Sinn Fein deputy leader Martin McGuinness has admitted for the first time that he would consider meeting the Queen of England.
Northern Ireland’s Deputy First Minister is expected to be invited to meet the British royal when she visits Ulster later this year as part of her diamond jubilee celebrations.
McGuinness’s Sinn Féin party declined to attend any of the functions when the Queen paid her first state visit to Ireland last year.
“Any decision will be a matter for the party but I want to been seen as a representative of all the people in Northern Ireland,” McGuinness told Irish state broadcaster RTE.
“I think it is important to recognise that I’m Deputy First Minister for all the people, not just
Republicans, Nationalists or those Catholics who think I should be supported in this administration.
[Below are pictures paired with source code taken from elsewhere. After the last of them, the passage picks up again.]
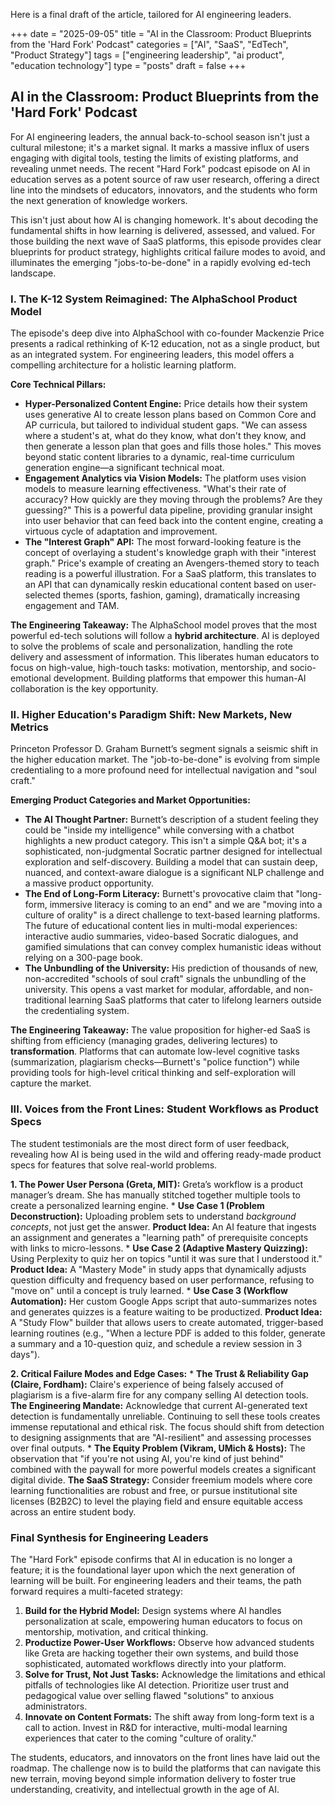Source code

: Here is a final draft of the article, tailored for AI engineering leaders.

+++
date = "2025-09-05"
title = "AI in the Classroom: Product Blueprints from the 'Hard Fork' Podcast"
categories = ["AI", "SaaS", "EdTech", "Product Strategy"]
tags = ["engineering leadership", "ai product", "education technology"]
type = "posts"
draft = false
+++

## AI in the Classroom: Product Blueprints from the 'Hard Fork' Podcast

For AI engineering leaders, the annual back-to-school season isn't just a cultural milestone; it's a market signal. It marks a massive influx of users engaging with digital tools, testing the limits of existing platforms, and revealing unmet needs. The recent "Hard Fork" podcast episode on AI in education serves as a potent source of raw user research, offering a direct line into the mindsets of educators, innovators, and the students who form the next generation of knowledge workers.

This isn't just about how AI is changing homework. It's about decoding the fundamental shifts in how learning is delivered, assessed, and valued. For those building the next wave of SaaS platforms, this episode provides clear blueprints for product strategy, highlights critical failure modes to avoid, and illuminates the emerging "jobs-to-be-done" in a rapidly evolving ed-tech landscape.

### I. The K-12 System Reimagined: The AlphaSchool Product Model

The episode's deep dive into AlphaSchool with co-founder Mackenzie Price presents a radical rethinking of K-12 education, not as a single product, but as an integrated system. For engineering leaders, this model offers a compelling architecture for a holistic learning platform.

**Core Technical Pillars:**

*   **Hyper-Personalized Content Engine:** Price details how their system uses generative AI to create lesson plans based on Common Core and AP curricula, but tailored to individual student gaps. "We can assess where a student's at, what do they know, what don't they know, and then generate a lesson plan that goes and fills those holes." This moves beyond static content libraries to a dynamic, real-time curriculum generation engine—a significant technical moat.
*   **Engagement Analytics via Vision Models:** The platform uses vision models to measure learning effectiveness. "What's their rate of accuracy? How quickly are they moving through the problems? Are they guessing?" This is a powerful data pipeline, providing granular insight into user behavior that can feed back into the content engine, creating a virtuous cycle of adaptation and improvement.
*   **The "Interest Graph" API:** The most forward-looking feature is the concept of overlaying a student's knowledge graph with their "interest graph." Price's example of creating an Avengers-themed story to teach reading is a powerful illustration. For a SaaS platform, this translates to an API that can dynamically reskin educational content based on user-selected themes (sports, fashion, gaming), dramatically increasing engagement and TAM.

**The Engineering Takeaway:** The AlphaSchool model proves that the most powerful ed-tech solutions will follow a **hybrid architecture**. AI is deployed to solve the problems of scale and personalization, handling the rote delivery and assessment of information. This liberates human educators to focus on high-value, high-touch tasks: motivation, mentorship, and socio-emotional development. Building platforms that empower this human-AI collaboration is the key opportunity.

### II. Higher Education's Paradigm Shift: New Markets, New Metrics

Princeton Professor D. Graham Burnett’s segment signals a seismic shift in the higher education market. The "job-to-be-done" is evolving from simple credentialing to a more profound need for intellectual navigation and "soul craft."

**Emerging Product Categories and Market Opportunities:**

*   **The AI Thought Partner:** Burnett’s description of a student feeling they could be "inside my intelligence" while conversing with a chatbot highlights a new product category. This isn't a simple Q&A bot; it's a sophisticated, non-judgmental Socratic partner designed for intellectual exploration and self-discovery. Building a model that can sustain deep, nuanced, and context-aware dialogue is a significant NLP challenge and a massive product opportunity.
*   **The End of Long-Form Literacy:** Burnett's provocative claim that "long-form, immersive literacy is coming to an end" and we are "moving into a culture of orality" is a direct challenge to text-based learning platforms. The future of educational content lies in multi-modal experiences: interactive audio summaries, video-based Socratic dialogues, and gamified simulations that can convey complex humanistic ideas without relying on a 300-page book.
*   **The Unbundling of the University:** His prediction of thousands of new, non-accredited "schools of soul craft" signals the unbundling of the university. This opens a vast market for modular, affordable, and non-traditional learning SaaS platforms that cater to lifelong learners outside the credentialing system.

**The Engineering Takeaway:** The value proposition for higher-ed SaaS is shifting from efficiency (managing grades, delivering lectures) to **transformation**. Platforms that can automate low-level cognitive tasks (summarization, plagiarism checks—Burnett's "police function") while providing tools for high-level critical thinking and self-exploration will capture the market.

### III. Voices from the Front Lines: Student Workflows as Product Specs

The student testimonials are the most direct form of user feedback, revealing how AI is being used in the wild and offering ready-made product specs for features that solve real-world problems.

**1. The Power User Persona (Greta, MIT):** Greta’s workflow is a product manager’s dream. She has manually stitched together multiple tools to create a personalized learning engine.
    *   **Use Case 1 (Problem Deconstruction):** Uploading problem sets to understand *background concepts*, not just get the answer. **Product Idea:** An AI feature that ingests an assignment and generates a "learning path" of prerequisite concepts with links to micro-lessons.
    *   **Use Case 2 (Adaptive Mastery Quizzing):** Using Perplexity to quiz her on topics "until it was sure that I understood it." **Product Idea:** A "Mastery Mode" in study apps that dynamically adjusts question difficulty and frequency based on user performance, refusing to "move on" until a concept is truly learned.
    *   **Use Case 3 (Workflow Automation):** Her custom Google Apps script that auto-summarizes notes and generates quizzes is a feature waiting to be productized. **Product Idea:** A "Study Flow" builder that allows users to create automated, trigger-based learning routines (e.g., "When a lecture PDF is added to this folder, generate a summary and a 10-question quiz, and schedule a review session in 3 days").

**2. Critical Failure Modes and Edge Cases:**
    *   **The Trust & Reliability Gap (Claire, Fordham):** Claire's experience of being falsely accused of plagiarism is a five-alarm fire for any company selling AI detection tools. **The Engineering Mandate:** Acknowledge that current AI-generated text detection is fundamentally unreliable. Continuing to sell these tools creates immense reputational and ethical risk. The focus should shift from detection to designing assignments that are "AI-resilient" and assessing processes over final outputs.
    *   **The Equity Problem (Vikram, UMich & Hosts):** The observation that "if you're not using AI, you're kind of just behind" combined with the paywall for more powerful models creates a significant digital divide. **The SaaS Strategy:** Consider freemium models where core learning functionalities are robust and free, or pursue institutional site licenses (B2B2C) to level the playing field and ensure equitable access across an entire student body.

### Final Synthesis for Engineering Leaders

The "Hard Fork" episode confirms that AI in education is no longer a feature; it is the foundational layer upon which the next generation of learning will be built. For engineering leaders and their teams, the path forward requires a multi-faceted strategy:

1.  **Build for the Hybrid Model:** Design systems where AI handles personalization at scale, empowering human educators to focus on mentorship, motivation, and critical thinking.
2.  **Productize Power-User Workflows:** Observe how advanced students like Greta are hacking together their own systems, and build those sophisticated, automated workflows directly into your platform.
3.  **Solve for Trust, Not Just Tasks:** Acknowledge the limitations and ethical pitfalls of technologies like AI detection. Prioritize user trust and pedagogical value over selling flawed "solutions" to anxious administrators.
4.  **Innovate on Content Formats:** The shift away from long-form text is a call to action. Invest in R&D for interactive, multi-modal learning experiences that cater to the coming "culture of orality."

The students, educators, and innovators on the front lines have laid out the roadmap. The challenge now is to build the platforms that can navigate this new terrain, moving beyond simple information delivery to foster true understanding, creativity, and intellectual growth in the age of AI.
“I want to be Deputy First Minister for everyone, for the Unionist people, for the Loyalists, for the Protestants, for the dissenters and those who don’t believe in anything.
“As regards how we’d deal with the situation, there’ll be some dialogue and discussion about what we might have to deal with in the period ahead.
“I’m sure it’ll be done in a civilised and cordial fashion. Obviously, I’d have some of my own ideas of how we should approach such a situation.”
Asked about the Queen’s visit to Dublin, McGuinness said: “Was I pleased that she spoke Irish at Dublin Castle? I was.
“Was I pleased that she stood very reverently to honour those who had given their lives in the Easter Rising for Ireland’s freedom? I was impressed by that.
“But what was I most impressed with? I was most impressed with her speech in Dublin Castle when she talked about how we could all have wished that things could have been done differently or not at all.
“I think that when she said that it was her acknowledgement - this is my interpretation - that Britain could have done an awful lot of things better in the past.
“So all of that has to be taken into account before final decisions are made.”